| About this exercise |
Set down exactly the lines of the records from the top to the line containing "### 13.4.10: Personnel, Budget, and"; include both.

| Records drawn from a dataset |
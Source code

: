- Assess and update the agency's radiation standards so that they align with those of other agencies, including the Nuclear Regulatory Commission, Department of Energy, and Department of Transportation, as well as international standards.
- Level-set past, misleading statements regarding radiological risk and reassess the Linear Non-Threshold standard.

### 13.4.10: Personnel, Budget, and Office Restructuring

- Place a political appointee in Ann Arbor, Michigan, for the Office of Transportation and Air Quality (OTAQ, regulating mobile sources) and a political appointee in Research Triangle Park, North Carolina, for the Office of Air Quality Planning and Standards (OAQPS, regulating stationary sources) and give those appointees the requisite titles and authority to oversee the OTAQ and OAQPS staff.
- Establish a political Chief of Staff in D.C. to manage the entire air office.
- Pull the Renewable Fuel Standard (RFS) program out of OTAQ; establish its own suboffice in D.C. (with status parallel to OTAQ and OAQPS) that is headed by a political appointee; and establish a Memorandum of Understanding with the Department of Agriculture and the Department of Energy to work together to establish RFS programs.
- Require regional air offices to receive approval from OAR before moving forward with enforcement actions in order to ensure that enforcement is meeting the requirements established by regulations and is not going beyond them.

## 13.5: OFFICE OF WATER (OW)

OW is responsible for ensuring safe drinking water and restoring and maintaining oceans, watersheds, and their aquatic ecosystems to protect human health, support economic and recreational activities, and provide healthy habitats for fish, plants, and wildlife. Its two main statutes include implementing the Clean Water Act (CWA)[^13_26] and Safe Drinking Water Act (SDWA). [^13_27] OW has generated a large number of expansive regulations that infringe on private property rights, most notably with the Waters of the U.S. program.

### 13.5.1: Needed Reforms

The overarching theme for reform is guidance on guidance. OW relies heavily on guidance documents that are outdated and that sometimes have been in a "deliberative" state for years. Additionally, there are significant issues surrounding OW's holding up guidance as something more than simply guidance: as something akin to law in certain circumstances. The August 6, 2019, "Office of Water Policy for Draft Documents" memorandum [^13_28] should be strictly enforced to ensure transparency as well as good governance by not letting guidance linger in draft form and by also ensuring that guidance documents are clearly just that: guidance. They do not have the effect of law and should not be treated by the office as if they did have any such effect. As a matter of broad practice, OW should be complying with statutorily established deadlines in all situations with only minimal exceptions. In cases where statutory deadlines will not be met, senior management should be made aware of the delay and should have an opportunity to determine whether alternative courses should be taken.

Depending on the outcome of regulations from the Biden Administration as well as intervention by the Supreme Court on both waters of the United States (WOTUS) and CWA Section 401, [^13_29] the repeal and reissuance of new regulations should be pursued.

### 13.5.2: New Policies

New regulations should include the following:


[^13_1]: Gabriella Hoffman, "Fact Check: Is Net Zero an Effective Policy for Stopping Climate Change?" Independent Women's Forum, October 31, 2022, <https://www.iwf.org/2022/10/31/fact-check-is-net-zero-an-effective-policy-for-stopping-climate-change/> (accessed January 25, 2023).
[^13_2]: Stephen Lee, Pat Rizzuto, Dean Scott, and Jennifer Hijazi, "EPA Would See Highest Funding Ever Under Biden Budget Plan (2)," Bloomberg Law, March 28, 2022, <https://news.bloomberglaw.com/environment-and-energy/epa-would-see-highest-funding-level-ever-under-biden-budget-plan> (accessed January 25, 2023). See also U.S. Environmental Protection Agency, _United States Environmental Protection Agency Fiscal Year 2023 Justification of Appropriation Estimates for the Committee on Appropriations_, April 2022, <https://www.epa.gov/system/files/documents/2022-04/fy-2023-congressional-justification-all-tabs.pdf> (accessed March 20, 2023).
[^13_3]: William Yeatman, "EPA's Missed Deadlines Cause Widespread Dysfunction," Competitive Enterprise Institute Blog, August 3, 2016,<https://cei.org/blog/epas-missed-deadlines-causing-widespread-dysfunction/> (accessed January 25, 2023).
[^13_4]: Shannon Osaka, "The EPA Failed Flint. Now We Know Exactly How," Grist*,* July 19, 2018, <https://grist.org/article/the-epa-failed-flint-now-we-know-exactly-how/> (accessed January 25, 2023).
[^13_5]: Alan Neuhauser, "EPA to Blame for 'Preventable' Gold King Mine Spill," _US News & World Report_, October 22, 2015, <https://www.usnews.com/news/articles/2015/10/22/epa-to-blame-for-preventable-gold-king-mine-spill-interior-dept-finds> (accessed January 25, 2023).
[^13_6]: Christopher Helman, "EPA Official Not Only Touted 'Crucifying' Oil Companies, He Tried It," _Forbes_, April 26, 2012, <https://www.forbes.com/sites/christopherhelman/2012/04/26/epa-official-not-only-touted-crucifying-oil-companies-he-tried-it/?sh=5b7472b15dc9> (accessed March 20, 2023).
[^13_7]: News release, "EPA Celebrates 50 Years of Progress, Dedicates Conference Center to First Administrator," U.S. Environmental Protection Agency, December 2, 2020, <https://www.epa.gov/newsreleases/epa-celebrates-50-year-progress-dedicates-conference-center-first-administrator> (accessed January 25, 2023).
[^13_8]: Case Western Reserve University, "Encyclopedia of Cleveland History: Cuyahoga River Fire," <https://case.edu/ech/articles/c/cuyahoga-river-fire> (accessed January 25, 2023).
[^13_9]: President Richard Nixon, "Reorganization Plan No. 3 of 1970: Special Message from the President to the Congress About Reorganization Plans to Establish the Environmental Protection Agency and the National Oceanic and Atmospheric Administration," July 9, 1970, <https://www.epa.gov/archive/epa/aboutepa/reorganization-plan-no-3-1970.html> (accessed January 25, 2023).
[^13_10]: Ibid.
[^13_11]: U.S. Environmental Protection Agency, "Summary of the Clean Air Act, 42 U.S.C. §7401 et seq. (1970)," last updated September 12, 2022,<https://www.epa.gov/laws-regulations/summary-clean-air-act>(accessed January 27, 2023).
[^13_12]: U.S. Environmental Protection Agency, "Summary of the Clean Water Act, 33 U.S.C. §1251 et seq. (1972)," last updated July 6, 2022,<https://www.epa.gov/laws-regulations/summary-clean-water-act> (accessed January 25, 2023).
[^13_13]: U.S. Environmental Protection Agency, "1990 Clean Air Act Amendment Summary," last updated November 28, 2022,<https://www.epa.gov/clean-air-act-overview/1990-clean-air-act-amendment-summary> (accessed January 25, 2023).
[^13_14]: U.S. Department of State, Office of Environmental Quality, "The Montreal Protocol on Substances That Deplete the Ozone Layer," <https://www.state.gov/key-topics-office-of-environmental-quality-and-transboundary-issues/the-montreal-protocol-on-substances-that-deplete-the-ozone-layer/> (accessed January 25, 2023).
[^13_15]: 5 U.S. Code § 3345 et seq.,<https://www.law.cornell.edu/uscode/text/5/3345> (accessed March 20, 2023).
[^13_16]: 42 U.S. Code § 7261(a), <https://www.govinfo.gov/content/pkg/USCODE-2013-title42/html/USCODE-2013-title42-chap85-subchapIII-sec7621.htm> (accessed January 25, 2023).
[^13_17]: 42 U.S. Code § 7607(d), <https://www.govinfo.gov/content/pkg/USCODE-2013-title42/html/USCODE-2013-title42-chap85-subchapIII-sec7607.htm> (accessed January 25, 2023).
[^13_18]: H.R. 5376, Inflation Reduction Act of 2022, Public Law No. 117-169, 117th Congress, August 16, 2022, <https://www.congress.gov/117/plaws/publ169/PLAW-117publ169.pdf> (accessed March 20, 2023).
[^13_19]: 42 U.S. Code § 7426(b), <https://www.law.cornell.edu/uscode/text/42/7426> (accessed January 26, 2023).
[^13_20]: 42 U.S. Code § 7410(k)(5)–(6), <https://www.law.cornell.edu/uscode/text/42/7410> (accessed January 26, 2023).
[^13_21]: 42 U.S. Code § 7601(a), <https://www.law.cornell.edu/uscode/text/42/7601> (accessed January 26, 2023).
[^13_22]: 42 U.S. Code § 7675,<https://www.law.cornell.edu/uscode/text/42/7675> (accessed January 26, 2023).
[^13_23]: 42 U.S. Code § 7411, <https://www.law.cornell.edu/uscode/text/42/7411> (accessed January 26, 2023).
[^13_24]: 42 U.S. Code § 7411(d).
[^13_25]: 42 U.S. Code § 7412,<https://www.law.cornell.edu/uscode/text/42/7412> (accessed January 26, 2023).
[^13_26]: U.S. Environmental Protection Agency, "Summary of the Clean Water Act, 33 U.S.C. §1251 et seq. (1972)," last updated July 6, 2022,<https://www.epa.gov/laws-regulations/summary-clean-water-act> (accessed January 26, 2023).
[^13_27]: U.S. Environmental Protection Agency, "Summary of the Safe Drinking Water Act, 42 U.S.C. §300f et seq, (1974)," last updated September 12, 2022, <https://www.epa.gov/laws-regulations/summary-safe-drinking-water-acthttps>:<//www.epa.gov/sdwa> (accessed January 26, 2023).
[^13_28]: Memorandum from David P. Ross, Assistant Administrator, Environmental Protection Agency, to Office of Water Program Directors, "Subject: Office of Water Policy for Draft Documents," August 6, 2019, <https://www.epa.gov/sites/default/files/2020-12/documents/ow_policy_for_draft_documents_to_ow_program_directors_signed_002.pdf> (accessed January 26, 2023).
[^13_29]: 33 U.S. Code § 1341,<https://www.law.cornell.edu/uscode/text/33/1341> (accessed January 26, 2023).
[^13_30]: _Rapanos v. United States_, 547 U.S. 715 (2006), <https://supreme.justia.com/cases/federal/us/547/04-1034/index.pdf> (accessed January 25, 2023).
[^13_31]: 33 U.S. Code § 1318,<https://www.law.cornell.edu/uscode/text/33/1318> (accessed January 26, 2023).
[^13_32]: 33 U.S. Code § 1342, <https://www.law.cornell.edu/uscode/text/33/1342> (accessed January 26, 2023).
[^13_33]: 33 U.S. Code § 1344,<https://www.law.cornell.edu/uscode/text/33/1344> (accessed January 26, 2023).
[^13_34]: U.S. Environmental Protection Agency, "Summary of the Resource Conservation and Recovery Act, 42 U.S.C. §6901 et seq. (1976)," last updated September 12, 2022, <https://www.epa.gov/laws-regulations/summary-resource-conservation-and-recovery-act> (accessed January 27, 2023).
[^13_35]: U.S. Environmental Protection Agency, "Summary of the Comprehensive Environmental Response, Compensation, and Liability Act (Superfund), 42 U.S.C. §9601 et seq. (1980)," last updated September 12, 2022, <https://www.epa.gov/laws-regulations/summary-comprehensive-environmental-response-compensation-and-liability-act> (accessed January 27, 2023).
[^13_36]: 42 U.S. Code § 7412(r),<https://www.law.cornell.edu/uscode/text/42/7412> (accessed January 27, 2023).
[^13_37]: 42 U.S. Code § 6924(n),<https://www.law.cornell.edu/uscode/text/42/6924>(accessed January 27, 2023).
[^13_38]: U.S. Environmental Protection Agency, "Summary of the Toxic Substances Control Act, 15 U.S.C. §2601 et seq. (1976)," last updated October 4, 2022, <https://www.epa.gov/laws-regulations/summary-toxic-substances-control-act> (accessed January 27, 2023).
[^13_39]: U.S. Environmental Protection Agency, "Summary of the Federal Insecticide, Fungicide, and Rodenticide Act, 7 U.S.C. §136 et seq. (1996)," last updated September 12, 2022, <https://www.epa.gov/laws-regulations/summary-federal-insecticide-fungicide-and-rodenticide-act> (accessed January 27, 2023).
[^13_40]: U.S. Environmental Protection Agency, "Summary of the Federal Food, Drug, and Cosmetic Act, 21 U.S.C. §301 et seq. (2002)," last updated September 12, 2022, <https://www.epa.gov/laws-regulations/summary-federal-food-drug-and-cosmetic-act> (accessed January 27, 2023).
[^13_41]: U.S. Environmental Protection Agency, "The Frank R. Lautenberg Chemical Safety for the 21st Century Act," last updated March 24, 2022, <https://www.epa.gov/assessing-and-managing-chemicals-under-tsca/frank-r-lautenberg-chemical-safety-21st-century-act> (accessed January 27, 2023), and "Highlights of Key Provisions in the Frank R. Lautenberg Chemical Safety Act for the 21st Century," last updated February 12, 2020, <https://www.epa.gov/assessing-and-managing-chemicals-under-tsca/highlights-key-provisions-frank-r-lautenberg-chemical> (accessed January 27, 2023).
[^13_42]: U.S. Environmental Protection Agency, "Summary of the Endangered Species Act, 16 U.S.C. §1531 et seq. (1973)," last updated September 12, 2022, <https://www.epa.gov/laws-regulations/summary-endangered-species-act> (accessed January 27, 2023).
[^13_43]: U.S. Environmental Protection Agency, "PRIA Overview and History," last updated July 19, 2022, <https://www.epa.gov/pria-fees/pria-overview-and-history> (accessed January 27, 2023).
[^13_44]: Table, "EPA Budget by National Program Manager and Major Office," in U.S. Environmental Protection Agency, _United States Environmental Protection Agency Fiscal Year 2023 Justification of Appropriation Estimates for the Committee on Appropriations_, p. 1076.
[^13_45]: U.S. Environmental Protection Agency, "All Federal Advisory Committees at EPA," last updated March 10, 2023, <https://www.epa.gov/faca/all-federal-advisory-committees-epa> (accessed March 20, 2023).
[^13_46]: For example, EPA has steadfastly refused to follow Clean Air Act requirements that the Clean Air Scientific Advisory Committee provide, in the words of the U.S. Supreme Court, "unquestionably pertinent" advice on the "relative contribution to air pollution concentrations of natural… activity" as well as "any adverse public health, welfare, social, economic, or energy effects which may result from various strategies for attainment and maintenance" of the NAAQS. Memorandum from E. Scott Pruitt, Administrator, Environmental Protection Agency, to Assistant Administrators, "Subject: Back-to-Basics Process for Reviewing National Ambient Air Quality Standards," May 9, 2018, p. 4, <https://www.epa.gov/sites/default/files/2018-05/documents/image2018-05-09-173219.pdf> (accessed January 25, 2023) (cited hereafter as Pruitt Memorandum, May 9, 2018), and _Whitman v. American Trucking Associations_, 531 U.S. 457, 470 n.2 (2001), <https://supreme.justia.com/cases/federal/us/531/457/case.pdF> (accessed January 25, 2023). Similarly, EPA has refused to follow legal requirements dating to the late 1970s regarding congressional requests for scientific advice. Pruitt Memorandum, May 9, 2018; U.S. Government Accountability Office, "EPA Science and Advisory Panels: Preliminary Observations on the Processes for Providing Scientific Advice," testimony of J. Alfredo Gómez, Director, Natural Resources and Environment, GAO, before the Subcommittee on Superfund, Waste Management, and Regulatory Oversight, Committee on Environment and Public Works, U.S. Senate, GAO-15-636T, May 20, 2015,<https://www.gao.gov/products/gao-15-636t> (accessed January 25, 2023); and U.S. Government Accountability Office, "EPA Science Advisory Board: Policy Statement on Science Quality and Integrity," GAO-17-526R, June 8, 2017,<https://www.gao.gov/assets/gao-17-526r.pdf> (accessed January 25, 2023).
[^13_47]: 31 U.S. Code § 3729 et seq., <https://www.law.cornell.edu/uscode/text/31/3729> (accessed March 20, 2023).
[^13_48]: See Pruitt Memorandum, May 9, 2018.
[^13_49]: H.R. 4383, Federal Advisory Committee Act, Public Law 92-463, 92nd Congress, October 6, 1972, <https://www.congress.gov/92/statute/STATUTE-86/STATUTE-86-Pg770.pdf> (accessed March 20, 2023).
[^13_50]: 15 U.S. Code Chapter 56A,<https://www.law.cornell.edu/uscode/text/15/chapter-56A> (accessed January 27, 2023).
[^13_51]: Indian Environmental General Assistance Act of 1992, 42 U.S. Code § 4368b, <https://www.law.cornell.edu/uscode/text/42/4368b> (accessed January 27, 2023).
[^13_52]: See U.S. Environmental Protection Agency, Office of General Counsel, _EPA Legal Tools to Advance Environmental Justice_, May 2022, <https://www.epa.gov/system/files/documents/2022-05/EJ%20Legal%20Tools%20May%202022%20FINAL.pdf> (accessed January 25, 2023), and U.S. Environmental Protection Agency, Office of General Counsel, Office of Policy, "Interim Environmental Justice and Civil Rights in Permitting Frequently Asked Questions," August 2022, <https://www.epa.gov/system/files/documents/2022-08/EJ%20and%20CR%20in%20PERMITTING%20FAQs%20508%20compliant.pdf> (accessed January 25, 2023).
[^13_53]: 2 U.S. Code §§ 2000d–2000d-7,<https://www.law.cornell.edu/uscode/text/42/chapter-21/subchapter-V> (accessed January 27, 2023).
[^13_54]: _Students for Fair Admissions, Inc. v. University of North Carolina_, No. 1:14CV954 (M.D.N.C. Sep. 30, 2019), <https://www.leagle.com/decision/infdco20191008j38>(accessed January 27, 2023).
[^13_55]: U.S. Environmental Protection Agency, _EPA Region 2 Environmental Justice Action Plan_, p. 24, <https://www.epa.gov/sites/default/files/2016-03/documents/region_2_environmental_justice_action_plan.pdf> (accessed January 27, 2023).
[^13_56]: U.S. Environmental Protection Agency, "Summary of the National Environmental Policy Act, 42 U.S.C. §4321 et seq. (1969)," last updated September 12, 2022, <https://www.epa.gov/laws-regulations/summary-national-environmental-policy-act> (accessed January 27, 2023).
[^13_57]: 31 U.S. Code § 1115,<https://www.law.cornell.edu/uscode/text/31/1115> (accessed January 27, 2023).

| Result |
Source code

:- Assess and update the agency's radiation standards so that they align with those of other agencies, including the Nuclear Regulatory Commission, Department of Energy, and Department of Transportation, as well as international standards.
- Level-set past, misleading statements regarding radiological risk and reassess the Linear Non-Threshold standard.

### 13.4.10: Personnel, Budget, and Office Restructuring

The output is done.